The original version of the bill merely would have banned ninth grade testing and was sponsored by conservative Republican Sen. Vicki Marble of Fort Collins, along with liberal Democratic Sen. Mike Merrifield of Colorado Springs and two committee Republicans. All the sponsors were dissatisfied with last session’s compromise testing law, which retained ninth grade exams.
Amendments proposed Thursday significantly changed the complexion of the bill and made it much more partisan:
- Districts could choose to give the tests if they wanted.
- Rural districts that chose not to give the ninth grade tests would be allowed to hire non-licensed teachers.
- Teacher tenure rules would change for any district that chose not to give the tests. In those districts probationary teachers would remain on probation permanently. Non-probationary teachers who lost that status because of evaluations also would remain on probation permanently. Those changes wouldn’t apply to districts that continue to give ninth grade tests.
The last two changes were the brainchild of committee chair Sen.
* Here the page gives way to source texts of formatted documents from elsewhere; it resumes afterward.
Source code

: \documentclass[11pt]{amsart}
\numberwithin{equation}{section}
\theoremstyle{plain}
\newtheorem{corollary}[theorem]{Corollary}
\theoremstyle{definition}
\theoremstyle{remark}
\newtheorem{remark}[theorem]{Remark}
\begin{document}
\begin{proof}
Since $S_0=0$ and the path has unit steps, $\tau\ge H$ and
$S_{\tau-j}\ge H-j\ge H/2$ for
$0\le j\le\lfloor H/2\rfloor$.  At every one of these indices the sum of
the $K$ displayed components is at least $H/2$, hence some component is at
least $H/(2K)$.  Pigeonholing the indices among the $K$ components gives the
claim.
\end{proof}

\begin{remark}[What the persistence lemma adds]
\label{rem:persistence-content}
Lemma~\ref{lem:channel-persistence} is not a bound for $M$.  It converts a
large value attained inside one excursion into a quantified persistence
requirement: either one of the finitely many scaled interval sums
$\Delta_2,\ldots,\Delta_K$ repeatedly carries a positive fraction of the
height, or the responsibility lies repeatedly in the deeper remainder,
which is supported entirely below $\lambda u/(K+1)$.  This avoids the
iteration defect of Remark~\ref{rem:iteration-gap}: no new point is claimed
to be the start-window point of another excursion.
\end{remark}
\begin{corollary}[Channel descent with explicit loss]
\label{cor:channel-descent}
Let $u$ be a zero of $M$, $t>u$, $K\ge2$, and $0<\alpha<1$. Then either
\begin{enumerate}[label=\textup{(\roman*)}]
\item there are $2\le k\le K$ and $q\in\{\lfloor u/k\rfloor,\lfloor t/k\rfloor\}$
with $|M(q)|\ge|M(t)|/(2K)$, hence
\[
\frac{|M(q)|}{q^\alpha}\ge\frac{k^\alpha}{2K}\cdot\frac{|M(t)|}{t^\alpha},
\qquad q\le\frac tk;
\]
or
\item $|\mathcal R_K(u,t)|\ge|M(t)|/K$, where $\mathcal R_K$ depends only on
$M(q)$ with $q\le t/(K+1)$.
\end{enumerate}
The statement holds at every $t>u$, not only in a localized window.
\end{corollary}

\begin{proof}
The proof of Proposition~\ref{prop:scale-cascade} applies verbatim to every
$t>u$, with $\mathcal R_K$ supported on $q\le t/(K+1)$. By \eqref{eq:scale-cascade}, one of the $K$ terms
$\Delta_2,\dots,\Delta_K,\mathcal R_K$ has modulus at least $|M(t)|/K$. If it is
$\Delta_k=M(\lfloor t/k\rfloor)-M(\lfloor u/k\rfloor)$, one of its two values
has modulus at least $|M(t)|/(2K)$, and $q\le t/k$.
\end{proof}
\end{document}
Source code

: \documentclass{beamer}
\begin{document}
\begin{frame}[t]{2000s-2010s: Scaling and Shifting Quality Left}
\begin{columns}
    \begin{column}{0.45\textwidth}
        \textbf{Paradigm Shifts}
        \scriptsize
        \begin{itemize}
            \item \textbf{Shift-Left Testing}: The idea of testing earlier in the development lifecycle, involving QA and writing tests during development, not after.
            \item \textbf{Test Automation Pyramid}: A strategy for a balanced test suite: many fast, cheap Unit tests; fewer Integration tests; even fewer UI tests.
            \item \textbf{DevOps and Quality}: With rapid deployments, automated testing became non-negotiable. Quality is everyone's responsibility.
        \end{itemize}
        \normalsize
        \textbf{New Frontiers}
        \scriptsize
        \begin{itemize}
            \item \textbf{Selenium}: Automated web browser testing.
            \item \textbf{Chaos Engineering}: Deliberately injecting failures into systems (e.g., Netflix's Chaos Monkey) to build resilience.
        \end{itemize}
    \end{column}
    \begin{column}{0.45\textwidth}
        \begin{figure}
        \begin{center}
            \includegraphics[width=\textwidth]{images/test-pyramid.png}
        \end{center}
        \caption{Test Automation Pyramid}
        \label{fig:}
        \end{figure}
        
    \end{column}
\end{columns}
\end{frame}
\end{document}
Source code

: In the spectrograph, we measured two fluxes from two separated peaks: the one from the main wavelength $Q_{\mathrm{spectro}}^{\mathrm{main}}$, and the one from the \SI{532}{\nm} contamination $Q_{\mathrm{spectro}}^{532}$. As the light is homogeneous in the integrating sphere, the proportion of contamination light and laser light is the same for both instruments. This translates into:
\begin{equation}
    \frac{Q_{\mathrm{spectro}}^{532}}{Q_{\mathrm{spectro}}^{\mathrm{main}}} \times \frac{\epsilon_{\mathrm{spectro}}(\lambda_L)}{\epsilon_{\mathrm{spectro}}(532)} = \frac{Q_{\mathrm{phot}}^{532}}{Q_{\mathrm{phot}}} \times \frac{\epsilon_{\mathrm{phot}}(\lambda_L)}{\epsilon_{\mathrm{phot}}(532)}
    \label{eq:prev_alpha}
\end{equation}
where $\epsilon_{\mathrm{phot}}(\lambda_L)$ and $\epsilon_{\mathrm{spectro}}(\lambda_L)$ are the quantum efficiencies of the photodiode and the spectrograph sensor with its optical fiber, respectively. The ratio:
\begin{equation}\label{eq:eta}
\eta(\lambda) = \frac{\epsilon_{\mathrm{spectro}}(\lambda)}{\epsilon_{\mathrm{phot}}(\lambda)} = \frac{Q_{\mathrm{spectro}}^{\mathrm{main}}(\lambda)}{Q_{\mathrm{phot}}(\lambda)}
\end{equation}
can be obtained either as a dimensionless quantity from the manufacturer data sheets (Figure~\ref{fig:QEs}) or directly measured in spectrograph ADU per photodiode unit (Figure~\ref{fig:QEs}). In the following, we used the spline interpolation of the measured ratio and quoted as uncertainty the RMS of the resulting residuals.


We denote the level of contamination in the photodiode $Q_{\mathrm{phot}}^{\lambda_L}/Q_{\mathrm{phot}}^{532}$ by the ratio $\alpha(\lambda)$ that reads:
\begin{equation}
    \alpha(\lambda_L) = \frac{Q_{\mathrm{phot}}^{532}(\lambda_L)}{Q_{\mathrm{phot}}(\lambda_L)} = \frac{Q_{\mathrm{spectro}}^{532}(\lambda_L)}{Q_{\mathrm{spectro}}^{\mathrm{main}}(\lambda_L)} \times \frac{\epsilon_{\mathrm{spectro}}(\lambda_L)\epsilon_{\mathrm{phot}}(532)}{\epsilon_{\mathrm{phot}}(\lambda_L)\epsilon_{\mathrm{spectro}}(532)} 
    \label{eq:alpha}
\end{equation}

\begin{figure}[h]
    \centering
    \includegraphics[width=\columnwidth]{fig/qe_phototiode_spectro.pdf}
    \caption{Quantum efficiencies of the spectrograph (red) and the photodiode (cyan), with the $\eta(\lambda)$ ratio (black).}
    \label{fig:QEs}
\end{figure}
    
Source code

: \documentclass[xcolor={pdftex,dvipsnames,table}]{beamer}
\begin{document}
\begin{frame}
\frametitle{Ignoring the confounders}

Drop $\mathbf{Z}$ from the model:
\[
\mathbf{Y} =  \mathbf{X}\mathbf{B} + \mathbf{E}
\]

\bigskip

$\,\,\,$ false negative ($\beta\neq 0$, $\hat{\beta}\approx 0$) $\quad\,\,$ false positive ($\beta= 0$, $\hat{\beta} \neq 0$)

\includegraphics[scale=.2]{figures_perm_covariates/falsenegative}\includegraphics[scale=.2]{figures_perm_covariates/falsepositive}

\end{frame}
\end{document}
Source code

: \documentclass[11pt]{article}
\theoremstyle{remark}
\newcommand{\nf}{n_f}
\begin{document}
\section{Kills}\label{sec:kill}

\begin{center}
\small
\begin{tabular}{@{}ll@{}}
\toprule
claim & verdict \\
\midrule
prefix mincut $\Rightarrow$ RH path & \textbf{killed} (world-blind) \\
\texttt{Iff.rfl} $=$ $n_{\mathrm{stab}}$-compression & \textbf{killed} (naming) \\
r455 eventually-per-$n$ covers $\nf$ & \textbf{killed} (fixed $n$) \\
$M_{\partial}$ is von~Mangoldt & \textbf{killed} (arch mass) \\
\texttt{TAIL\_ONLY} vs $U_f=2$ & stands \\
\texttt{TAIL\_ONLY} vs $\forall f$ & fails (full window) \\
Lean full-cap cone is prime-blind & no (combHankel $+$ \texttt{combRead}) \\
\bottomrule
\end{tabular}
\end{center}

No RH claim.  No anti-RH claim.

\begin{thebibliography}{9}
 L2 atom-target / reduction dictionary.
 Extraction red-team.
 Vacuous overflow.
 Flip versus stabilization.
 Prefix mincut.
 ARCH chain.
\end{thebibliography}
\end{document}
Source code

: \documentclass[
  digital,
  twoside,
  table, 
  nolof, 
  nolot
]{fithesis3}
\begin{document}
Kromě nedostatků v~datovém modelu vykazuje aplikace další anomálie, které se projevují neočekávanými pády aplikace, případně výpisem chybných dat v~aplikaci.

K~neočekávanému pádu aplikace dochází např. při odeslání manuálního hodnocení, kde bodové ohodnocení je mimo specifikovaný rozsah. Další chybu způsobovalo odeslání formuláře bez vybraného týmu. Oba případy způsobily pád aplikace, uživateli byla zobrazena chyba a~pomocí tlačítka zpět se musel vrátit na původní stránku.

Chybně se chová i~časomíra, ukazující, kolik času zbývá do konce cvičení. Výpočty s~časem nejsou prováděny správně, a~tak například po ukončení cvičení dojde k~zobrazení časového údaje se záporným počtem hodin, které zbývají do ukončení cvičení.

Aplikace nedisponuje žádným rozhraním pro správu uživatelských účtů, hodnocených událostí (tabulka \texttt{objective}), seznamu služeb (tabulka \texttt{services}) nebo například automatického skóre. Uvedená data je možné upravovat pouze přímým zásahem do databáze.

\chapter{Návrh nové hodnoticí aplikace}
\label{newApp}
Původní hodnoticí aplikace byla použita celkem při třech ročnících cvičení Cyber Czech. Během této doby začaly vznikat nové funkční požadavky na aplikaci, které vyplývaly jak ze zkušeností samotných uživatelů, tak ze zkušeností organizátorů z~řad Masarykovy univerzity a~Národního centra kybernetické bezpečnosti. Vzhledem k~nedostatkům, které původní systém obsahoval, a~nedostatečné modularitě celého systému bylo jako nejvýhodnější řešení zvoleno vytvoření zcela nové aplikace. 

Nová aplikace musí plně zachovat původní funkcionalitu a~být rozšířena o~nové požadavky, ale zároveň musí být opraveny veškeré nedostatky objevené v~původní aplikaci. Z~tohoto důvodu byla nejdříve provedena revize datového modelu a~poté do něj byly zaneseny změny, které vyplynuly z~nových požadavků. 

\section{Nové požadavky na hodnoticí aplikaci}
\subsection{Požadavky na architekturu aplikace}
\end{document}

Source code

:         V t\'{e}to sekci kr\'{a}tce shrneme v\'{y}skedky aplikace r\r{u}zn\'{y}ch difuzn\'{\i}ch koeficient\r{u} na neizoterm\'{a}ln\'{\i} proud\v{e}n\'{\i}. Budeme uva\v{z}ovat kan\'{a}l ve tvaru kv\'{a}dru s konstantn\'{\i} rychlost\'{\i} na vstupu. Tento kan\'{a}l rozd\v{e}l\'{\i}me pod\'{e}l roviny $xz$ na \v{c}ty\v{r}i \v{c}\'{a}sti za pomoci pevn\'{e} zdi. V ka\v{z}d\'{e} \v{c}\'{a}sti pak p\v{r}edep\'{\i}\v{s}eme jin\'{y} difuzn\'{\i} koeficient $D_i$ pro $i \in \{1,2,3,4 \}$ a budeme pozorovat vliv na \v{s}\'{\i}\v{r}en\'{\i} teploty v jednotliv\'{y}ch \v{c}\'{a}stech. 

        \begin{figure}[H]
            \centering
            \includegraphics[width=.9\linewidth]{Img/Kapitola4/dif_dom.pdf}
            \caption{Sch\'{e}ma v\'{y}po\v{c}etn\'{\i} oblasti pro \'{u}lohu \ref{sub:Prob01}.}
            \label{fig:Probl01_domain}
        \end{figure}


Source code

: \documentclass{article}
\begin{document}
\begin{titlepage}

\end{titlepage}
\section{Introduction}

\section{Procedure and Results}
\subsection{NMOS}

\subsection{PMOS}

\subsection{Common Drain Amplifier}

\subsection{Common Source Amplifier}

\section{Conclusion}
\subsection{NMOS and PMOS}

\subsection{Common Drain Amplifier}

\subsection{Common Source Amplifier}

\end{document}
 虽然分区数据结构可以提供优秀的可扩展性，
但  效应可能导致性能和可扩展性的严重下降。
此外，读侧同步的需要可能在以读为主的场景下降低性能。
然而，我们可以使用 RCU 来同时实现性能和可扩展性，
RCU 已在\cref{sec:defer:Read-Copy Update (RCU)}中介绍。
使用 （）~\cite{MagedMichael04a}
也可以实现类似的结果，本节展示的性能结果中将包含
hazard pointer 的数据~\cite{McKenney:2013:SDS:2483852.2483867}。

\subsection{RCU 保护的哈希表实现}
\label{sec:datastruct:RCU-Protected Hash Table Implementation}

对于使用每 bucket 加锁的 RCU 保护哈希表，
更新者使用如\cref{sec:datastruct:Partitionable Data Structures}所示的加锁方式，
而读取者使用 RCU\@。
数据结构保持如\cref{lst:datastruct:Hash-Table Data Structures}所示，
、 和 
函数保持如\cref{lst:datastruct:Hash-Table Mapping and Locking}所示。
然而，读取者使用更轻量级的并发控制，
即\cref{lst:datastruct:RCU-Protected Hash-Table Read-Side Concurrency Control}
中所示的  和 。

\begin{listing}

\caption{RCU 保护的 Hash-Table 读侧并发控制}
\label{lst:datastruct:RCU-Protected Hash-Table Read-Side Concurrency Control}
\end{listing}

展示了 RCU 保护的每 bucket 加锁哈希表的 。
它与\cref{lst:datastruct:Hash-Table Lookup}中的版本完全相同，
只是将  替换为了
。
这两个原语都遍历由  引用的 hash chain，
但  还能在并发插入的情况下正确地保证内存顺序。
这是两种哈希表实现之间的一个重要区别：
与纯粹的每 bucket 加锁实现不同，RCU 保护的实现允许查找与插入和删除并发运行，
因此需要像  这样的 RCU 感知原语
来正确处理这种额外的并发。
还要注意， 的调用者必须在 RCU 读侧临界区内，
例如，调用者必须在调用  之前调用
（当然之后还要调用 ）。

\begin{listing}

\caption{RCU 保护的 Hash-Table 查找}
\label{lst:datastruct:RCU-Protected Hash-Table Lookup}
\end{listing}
Owen Hill, R-Colorado Springs, who sprung them on the committee – or at least its Democratic members – without notice.
The amendments caused confusion among committee members.
“I’m baffled by the amendment,” said Sen. Nancy Todd, D-Aurora.
“I see absolute no connection,” said Sen. Andy Kerr, D-Lakewood. “This completely changes the direction of the bill.”
Hill offered no detailed rationale for the changes, either during discussion or during a brief hallway interview after the hearing.
Some observers speculated later that the amendments were a dig at the Colorado Education Association, which had supported the bill but differs with Hill on other issues. CEA is the state’s largest teachers union.
Earlier in the hearing CEA President Kerrie Dallman spoke in glowing support of the bill and voiced harsh criticism of standardized testing. CEA will oppose the amended version.
Testimony highlighted the interesting crosscurrents on the issue, with some teachers supporting the bill while other opposed it. Representatives from several education reform groups, both liberal and conservative, opposed the ban on ninth grade exams.
The bill cleared the committee along party lines, 5-4.
The bill was considered a long shot even in its original form. Even if it passed both the House and Senate, Democratic Gov. John Hickenlooper supports ninth grade testing and would be likely to veto any such measure.
Tuition tax credits bill also passes on party-line vote
Earlier in the hearing, the committee voted 5-4 in favor of this year’s proposal to offer parents state tax credits for the cost of private school tuition. Parents who home school their children also could claim credits, and the credits would be transferrable among families.
The bill is a pet cause of Sen. Kevin Lundberg, R-Berthoud. While such tax credits have been implemented in some other states, the idea never has gained traction in the Colorado legislature.
Versions of the idea were killed in the House in 2013 and 2014, years when Democrats controlled both houses. Republicans gained Senate control in the 2014 elections, and a tax credits bill passed that chamber 18-17 last year. It died in a House committee.